At the Council meeting last Monday night, one of the FOIA requests I mentioned Bloomington has ignored is $10,000 listed by them as “Loan To Employee To Create”.  http://blnnews.com/2014/12/10/bloomington-wont-answer-mayor-transparency/  I filed a Freedom of Information Request last October for an explanation.  Today I got an answer. (VERY late)

2 City of Bloomington employees have been overpaid.  This account was set up to handle reimbursements by the employees.  Why they were overpaid is not known.  I think a good question to ask is how were the over payments were discovered?  Both were discovered in 2013, but the repayment agreements were signed many months apart.  That makes it unlikely that it was discovered during an audit of payroll.

I did received copies of the agreements signed by both employees with their names listed.  I am redacting the names.  One employee was paid $1946.89 more than he is required to pay back.  It looks like his over-time rate was wrong – for more than 2 years.  His base salary is now over $100,000 per year.  The other employee has a base salary around $60,000 per year.  His agreement was signed a month after the error was made, paying it back $20 at time seems silly.  The other guy is paying $100 per check.  No interest is listed for either employee.
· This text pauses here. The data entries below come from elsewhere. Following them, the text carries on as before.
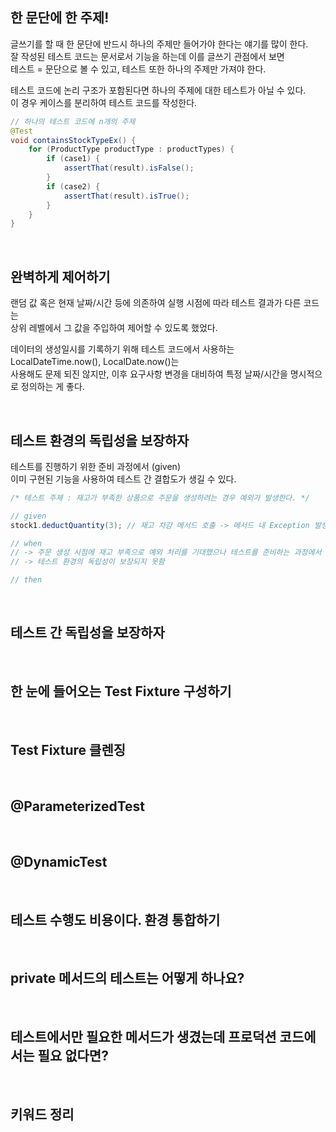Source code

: 
## 한 문단에 한 주제!

글쓰기를 할 때 한 문단에 반드시 하나의 주제만 들어가야 한다는 얘기를 많이 한다.  
잘 작성된 테스트 코드는 문서로서 기능을 하는데 이를 글쓰기 관점에서 보면  
테스트 = 문단으로 볼 수 있고, 테스트 또한 하나의 주제만 가져야 한다.   

테스트 코드에 논리 구조가 포함된다면 하나의 주제에 대한 테스트가 아닐 수 있다.  
이 경우 케이스를 분리하여 테스트 코드를 작성한다.
```java
// 하나의 테스트 코드에 n개의 주제
@Test
void containsStockTypeEx() {
    for (ProductType productType : productTypes) {
        if (case1) {
            assertThat(result).isFalse();
        }
        if (case2) {
            assertThat(result).isTrue();
        }
    }   
}
```

<br />

## 완벽하게 제어하기

랜덤 값 혹은 현재 날짜/시간 등에 의존하여 실행 시점에 따라 테스트 결과가 다른 코드는    
상위 레벨에서 그 값을 주입하여 제어할 수 있도록 했었다.

데이터의 생성일시를 기록하기 위해 테스트 코드에서 사용하는 LocalDateTime.now(), LocalDate.now()는  
사용해도 문제 되진 않지만, 이후 요구사항 변경을 대비하여 특정 날짜/시간을 명시적으로 정의하는 게 좋다.

<br />

## 테스트 환경의 독립성을 보장하자

테스트를 진행하기 위한 준비 과정에서 (given)  
이미 구현된 기능을 사용하여 테스트 간 결합도가 생길 수 있다.
```java
/* 테스트 주제 : 재고가 부족한 상품으로 주문을 생성하려는 경우 예외가 발생한다. */

// given
stock1.deductQuantity(3); // 재고 차감 메서드 호출 -> 메서드 내 Exception 발생

// when
// -> 주문 생성 시점에 재고 부족으로 예외 처리를 기대했으나 테스트를 준비하는 과정에서 예외 발생
// -> 테스트 환경의 독립성이 보장되지 못함

// then
```

<br />

## 테스트 간 독립성을 보장하자

<br />

## 한 눈에 들어오는 Test Fixture 구성하기

<br />

## Test Fixture 클렌징

<br />

## @ParameterizedTest

<br />

## @DynamicTest

<br />

## 테스트 수행도 비용이다. 환경 통합하기

<br />

## private 메서드의 테스트는 어떻게 하나요?

<br />

## 테스트에서만 필요한 메서드가 생겼는데 프로덕션 코드에서는 필요 없다면?


<br />

## 키워드 정리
A fortune is spent by the City on software.  There is a saying in the computer world:  garbage in garbage out.  Somebody must have entered garbage.  All the expensive software in the world won’t fix computer operators keying incorrect data.  What internal controls are in place to handle payroll in the future?

Big question:  How many other City employees are not being paid the correct amount?  Are errors limited to employees?  How about over-payments to vendors?  Is the City handling your money the way you expect it to be handled?

One more question:  Where is the integrity of the employees?  Seriously, you didn’t realize you were overpaid?   Below are the 2 signed agreements.  over1aover2a

2 thoughts on “What the $10,000 employee loan is

  1. Wonder if a woman in payroll lost her job over this. This is just the type of employee theft that I’m talkin’ ’bout: collusion. Tell me the person who was in charge of entering the hours and wage rates didn’t get a cut of this or in some way benefit. This fits in with unchecked computer permissions that allow any old employee to change billing amounts, erase fines, etc. The employees know that this activity is difficult and too time consuming to prove. And Management probably doesn’t really understand the old patchwork legacy software AND Management undoubtedly has to rely on what employees tell him of how it works. So, classic situation where labor has taken over. Powerless management . . . those are GOOD times, beyotches.